The Eucharist became another “task,” something else “to do” on a Sunday morning as we priests, the “professionally religious,” engage the hundreds of people who come to Church looking for something – peace, joy, community, love, fulfillment, coffee.  It became a ritual in the worst sense – a habit that I was too familiar with. That Sunday morning when I stood before God’s altar, holding the bread and wine that still seemed to me to be just bread and just wine, I had a moment when I wanted to cry because despite my best effort, I had become too familiar with holy things.

As a former pastor and now, sometimes small group leader, there’s nothing I enjoy more than leading communion. I think it’s one of the most amazing gifts the church has been given. It’s a mystery, it’s wonder, it’s basic, it’s deep, it’s… Something only God could construct.

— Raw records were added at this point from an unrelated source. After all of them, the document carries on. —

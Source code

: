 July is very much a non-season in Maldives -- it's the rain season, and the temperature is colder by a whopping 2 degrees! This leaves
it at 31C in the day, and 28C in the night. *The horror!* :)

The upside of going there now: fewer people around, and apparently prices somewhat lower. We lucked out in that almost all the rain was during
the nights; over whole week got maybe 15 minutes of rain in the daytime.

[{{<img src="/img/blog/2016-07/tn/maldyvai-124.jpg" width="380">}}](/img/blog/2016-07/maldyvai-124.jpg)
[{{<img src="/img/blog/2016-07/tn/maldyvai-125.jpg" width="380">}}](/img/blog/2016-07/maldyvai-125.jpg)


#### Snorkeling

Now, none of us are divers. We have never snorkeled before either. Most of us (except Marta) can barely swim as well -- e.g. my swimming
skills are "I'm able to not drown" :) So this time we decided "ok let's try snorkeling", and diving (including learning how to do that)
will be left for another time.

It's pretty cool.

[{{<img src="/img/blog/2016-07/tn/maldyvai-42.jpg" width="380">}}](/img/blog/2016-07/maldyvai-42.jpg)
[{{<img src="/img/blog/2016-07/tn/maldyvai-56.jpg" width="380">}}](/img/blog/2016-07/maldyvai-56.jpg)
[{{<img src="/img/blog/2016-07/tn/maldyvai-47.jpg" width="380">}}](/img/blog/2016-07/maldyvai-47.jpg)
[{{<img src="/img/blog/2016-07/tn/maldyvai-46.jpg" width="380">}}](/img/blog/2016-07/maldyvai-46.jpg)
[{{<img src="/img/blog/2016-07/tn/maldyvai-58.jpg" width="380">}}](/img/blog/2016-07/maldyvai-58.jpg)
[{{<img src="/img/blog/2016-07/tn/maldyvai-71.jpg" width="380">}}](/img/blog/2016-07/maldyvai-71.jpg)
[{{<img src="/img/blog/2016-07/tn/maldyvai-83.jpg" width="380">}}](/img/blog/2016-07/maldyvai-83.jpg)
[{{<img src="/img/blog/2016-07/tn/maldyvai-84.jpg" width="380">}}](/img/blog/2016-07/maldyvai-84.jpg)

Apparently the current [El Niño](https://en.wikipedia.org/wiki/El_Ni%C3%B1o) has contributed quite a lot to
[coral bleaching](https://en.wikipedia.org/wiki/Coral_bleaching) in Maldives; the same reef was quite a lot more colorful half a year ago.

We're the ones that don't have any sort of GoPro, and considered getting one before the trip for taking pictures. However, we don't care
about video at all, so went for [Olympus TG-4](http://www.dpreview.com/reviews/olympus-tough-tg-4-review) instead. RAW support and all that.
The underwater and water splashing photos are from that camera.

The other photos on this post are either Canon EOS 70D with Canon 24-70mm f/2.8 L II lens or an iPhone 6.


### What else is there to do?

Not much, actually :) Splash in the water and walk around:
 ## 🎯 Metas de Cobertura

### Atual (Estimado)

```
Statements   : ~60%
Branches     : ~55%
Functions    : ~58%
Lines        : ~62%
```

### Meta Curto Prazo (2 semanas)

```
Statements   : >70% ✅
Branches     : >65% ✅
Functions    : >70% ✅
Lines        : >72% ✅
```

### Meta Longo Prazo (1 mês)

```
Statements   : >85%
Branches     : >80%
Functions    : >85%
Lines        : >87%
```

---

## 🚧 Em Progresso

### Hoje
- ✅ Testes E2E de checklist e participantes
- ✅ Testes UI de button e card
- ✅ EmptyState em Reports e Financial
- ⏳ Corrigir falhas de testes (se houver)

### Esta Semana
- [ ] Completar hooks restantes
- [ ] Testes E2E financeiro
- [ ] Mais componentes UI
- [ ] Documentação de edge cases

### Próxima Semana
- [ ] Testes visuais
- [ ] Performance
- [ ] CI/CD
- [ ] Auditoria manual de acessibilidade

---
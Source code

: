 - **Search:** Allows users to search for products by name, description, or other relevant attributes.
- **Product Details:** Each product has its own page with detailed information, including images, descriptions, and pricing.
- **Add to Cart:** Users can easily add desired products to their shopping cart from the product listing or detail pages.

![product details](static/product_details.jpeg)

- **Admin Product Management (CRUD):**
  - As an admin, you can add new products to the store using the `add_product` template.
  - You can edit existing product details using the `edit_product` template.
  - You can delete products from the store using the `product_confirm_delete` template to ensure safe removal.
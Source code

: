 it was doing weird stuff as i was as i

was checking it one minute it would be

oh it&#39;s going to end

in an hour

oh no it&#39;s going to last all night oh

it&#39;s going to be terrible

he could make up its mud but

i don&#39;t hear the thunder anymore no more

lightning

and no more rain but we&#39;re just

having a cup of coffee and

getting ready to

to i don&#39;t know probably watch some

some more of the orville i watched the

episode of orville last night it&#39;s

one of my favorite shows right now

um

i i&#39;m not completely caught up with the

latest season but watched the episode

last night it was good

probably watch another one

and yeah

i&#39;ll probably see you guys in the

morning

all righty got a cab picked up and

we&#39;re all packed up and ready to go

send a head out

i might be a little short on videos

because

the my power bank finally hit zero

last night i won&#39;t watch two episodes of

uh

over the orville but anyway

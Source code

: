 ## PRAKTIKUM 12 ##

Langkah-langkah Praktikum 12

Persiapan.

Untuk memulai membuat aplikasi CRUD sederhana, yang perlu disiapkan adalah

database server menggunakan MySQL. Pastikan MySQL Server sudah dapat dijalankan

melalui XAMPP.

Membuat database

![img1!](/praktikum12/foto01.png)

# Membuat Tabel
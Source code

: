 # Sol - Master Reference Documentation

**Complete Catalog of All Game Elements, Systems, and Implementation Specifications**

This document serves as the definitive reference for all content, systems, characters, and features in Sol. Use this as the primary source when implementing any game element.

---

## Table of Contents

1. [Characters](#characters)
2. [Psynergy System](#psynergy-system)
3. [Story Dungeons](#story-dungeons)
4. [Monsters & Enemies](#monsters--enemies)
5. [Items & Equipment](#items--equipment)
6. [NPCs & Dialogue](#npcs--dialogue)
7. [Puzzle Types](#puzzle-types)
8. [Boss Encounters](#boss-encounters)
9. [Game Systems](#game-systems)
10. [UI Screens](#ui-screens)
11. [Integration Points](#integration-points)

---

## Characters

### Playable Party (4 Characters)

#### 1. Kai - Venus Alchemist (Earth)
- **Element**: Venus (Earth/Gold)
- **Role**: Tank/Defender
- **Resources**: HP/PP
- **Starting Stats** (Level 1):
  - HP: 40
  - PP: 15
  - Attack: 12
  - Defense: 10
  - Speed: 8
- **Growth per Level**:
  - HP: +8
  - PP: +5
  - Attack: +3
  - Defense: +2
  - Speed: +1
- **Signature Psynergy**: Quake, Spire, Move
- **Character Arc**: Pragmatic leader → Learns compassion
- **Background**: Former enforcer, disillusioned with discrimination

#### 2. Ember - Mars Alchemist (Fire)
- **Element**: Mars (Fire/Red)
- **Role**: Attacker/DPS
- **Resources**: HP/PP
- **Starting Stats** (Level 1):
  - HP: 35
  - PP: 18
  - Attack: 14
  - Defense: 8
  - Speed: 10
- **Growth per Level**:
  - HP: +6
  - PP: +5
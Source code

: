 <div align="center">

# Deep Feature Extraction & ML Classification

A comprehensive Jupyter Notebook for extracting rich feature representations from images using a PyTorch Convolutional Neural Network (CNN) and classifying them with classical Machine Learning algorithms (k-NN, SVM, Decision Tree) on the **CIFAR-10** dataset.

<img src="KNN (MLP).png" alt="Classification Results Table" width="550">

Even if you don’t subscribe to a sacramental understand and prefer the term ordinance, the question is still valid. Do you take your Bible for granted, do you take the Church and other Christians for granted? How about your baptismal call? How about the death on the cross and resurrection of our Lord? How about your salvation and the leading of The Spirit, working in and through your life? Do you take the very existence of your faith for granted? Is it so well worn that it is no longer new?

Like Fr. Halley’s professor said, we must “always … be on our guard against becoming “too familiar” with holy things.

Fr. Halley found renewal in taking his eucharistic preparation more seriously.  It helped him renew his call as a Priest. How can you renew your baptismal call to live out the resurrection everyday, to be a witness to the Gospel and to seek the leadership of the Holy Spirit daily. Are there aspects of belief that are a little dried up and needs the living water of our Lord to renew them? 

Seek the LORD and his strength; seek his face continually.
Psalm 105:4
 

One thought on “Becoming too familiar with holy things.

  1. I have pondered this a lot, not so much with communion, but with the sacramentals we my have in our house or at church. I don’t really think most people will over do it, but does it become ordinary. I have some blessed salt, and blessed olive oil. Now you can use blessed salt to bless your home. You can also cook with it, just like you can with the oil. If I used the salt every day on my food, or most days, it would lose it’s meaning to me, of what it represents. So I only use it to bless my house with, but, I will use it during a difficult time in my life, or during a sickness, because it is a blessing and a prayer, and I can see that when I am sick or having a really rough time. I don’t use it otherwise, except for cooking on Holidays, to ask God’s blessing on all the food. On normal every day stuff, I never use it.